*** Opening Provided records ***

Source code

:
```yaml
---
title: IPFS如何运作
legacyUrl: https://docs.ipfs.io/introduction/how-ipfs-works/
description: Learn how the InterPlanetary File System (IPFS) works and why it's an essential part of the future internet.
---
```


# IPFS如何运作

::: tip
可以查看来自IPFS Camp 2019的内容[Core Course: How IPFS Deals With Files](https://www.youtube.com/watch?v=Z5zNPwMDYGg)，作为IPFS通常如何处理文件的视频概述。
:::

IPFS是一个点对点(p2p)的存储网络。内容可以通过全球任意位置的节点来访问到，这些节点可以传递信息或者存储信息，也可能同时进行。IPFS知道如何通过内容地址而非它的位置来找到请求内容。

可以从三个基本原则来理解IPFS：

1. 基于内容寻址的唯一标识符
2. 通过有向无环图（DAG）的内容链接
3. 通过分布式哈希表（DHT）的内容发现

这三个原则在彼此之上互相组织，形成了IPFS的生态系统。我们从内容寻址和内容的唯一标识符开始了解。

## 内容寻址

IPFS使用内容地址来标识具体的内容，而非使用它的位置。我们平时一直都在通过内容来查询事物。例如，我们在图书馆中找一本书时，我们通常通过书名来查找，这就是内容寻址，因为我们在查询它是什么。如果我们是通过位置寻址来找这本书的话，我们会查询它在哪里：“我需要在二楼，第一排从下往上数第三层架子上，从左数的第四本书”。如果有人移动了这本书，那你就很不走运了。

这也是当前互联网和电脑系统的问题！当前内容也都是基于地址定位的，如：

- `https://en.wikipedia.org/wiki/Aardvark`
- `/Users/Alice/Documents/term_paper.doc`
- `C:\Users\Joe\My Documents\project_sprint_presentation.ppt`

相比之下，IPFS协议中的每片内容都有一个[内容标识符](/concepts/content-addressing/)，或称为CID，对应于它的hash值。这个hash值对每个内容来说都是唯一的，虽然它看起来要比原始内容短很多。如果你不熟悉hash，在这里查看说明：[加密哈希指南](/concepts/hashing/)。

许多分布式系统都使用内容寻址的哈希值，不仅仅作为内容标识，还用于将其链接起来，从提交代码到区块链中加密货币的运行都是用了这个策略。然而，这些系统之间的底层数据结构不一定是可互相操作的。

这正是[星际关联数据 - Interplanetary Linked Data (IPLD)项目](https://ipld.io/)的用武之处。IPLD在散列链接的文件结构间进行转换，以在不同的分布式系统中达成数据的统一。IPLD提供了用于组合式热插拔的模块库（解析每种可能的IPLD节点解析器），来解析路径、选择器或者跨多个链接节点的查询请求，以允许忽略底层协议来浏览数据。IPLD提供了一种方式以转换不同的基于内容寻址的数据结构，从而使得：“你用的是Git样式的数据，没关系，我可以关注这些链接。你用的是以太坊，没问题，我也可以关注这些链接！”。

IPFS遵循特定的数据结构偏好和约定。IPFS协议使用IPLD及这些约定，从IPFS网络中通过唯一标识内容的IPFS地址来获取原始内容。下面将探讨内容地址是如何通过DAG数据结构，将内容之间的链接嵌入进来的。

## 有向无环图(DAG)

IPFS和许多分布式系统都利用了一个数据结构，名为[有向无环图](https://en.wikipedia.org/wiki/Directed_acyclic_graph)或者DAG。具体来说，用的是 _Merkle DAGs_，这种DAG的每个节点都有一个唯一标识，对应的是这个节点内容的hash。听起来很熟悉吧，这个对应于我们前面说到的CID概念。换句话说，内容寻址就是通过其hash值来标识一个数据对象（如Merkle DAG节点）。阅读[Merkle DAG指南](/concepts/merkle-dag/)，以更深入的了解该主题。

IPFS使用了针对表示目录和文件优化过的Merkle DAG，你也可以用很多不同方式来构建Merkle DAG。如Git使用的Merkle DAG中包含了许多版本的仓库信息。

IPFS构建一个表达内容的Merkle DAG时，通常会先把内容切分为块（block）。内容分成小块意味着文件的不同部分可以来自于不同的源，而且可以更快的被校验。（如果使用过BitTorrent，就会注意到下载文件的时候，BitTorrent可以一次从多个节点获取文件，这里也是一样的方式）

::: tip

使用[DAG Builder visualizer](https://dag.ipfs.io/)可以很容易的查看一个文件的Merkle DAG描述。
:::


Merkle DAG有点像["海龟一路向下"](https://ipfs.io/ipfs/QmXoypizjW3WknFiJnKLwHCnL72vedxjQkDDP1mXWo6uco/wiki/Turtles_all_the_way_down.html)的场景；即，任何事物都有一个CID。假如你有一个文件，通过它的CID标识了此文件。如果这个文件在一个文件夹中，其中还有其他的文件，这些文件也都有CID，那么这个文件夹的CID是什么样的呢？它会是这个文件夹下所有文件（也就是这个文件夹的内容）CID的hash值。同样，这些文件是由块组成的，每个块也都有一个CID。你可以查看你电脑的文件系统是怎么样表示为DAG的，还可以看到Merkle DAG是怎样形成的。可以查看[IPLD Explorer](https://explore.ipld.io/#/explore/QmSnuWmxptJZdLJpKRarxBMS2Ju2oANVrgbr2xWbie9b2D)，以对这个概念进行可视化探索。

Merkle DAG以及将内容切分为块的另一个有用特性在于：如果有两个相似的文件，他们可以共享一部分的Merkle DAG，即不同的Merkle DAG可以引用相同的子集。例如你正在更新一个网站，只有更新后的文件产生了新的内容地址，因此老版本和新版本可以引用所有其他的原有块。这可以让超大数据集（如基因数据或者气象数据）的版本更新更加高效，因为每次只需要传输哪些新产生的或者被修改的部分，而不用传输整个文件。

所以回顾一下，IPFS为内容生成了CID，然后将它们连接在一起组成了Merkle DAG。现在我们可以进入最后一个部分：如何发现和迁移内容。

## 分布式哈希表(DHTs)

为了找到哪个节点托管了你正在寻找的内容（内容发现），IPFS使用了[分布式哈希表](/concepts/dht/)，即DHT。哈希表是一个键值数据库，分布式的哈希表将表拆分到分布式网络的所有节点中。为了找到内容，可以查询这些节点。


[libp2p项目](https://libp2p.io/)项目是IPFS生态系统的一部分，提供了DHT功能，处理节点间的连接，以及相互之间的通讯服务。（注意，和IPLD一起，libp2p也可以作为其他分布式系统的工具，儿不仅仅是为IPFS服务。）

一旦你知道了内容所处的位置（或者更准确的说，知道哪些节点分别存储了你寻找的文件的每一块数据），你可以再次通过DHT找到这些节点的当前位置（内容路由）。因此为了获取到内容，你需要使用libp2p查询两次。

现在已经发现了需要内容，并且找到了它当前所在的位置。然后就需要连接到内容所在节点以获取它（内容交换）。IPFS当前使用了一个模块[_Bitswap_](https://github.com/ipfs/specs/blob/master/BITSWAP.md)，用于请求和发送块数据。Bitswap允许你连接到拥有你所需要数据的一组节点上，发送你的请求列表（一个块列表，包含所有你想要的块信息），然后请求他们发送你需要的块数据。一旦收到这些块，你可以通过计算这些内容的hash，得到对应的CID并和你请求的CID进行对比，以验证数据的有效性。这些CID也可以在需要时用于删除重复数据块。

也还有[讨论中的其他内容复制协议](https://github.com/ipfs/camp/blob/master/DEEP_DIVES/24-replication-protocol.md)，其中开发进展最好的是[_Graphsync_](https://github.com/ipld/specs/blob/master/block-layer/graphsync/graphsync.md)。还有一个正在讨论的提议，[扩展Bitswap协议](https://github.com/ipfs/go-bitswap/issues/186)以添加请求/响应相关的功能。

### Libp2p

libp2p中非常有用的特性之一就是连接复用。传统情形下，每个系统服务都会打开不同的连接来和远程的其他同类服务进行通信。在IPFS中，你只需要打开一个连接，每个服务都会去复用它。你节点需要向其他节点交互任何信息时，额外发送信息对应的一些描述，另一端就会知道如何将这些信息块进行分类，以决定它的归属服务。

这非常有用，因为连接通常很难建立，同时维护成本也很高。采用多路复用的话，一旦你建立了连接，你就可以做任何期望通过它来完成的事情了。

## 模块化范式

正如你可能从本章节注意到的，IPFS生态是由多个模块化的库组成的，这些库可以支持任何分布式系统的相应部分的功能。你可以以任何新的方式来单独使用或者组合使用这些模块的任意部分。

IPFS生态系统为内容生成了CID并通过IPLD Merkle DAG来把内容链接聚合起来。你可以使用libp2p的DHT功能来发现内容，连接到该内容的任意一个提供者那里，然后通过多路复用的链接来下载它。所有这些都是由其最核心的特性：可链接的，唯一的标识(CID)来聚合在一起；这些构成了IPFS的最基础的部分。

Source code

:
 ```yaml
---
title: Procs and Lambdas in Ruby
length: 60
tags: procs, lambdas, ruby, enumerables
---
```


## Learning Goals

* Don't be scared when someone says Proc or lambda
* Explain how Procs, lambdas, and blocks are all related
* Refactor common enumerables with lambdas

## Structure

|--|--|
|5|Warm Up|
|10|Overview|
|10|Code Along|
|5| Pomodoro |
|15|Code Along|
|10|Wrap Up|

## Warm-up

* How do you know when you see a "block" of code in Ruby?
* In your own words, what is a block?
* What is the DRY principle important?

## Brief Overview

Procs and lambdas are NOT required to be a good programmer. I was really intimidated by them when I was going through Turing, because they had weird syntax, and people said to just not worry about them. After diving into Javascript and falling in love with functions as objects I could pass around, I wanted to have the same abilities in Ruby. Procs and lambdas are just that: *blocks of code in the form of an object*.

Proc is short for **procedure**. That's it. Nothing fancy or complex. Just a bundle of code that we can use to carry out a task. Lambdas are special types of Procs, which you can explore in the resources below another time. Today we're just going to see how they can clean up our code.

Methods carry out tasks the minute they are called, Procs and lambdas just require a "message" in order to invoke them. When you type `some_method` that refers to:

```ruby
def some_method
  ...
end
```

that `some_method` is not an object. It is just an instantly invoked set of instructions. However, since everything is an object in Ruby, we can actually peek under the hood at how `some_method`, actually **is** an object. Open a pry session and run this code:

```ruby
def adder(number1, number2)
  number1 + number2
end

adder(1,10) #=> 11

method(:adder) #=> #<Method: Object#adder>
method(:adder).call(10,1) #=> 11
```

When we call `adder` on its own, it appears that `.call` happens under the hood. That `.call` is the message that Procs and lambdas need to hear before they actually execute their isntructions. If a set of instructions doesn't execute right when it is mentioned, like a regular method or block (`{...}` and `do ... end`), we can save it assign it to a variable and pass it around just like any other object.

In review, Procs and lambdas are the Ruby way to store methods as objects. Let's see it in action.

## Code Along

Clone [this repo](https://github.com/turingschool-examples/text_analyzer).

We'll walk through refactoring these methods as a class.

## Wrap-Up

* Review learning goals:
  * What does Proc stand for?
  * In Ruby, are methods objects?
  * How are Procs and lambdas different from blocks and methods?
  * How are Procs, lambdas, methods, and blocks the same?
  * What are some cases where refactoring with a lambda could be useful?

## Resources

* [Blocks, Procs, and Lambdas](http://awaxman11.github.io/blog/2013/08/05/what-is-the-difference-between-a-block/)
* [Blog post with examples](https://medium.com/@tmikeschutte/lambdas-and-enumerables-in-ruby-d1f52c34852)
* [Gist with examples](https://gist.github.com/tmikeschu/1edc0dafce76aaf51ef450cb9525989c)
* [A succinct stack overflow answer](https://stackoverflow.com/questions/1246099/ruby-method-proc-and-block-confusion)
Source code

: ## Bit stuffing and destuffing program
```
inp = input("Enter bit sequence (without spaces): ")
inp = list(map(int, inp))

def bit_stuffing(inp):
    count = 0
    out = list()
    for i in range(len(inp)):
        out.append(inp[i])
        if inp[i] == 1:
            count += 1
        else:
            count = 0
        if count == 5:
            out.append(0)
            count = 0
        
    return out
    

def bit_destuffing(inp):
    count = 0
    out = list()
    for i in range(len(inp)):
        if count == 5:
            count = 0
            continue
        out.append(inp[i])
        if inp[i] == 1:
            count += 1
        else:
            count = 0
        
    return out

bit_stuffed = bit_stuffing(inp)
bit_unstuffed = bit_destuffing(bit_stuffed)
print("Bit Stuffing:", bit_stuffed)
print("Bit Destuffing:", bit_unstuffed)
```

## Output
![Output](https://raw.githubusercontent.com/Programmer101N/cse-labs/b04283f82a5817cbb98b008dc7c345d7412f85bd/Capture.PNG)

*** Closing Provided records ***

• Task directions
Retype the portion of the data above that starts on the line with "可以从三个基本原则来理解IPFS：" and finishes on the line with "这也是当前互联网和电脑系统的问题！当前内容也都是基于地址定位的，如：", including both of those lines.

• Exercise response
可以从三个基本原则来理解IPFS：

1. 基于内容寻址的唯一标识符
2. 通过有向无环图（DAG）的内容链接
3. 通过分布式哈希表（DHT）的内容发现

这三个原则在彼此之上互相组织，形成了IPFS的生态系统。我们从内容寻址和内容的唯一标识符开始了解。

## 内容寻址

IPFS使用内容地址来标识具体的内容，而非使用它的位置。我们平时一直都在通过内容来查询事物。例如，我们在图书馆中找一本书时，我们通常通过书名来查找，这就是内容寻址，因为我们在查询它是什么。如果我们是通过位置寻址来找这本书的话，我们会查询它在哪里：“我需要在二楼，第一排从下往上数第三层架子上，从左数的第四本书”。如果有人移动了这本书，那你就很不走运了。

这也是当前互联网和电脑系统的问题！当前内容也都是基于地址定位的，如：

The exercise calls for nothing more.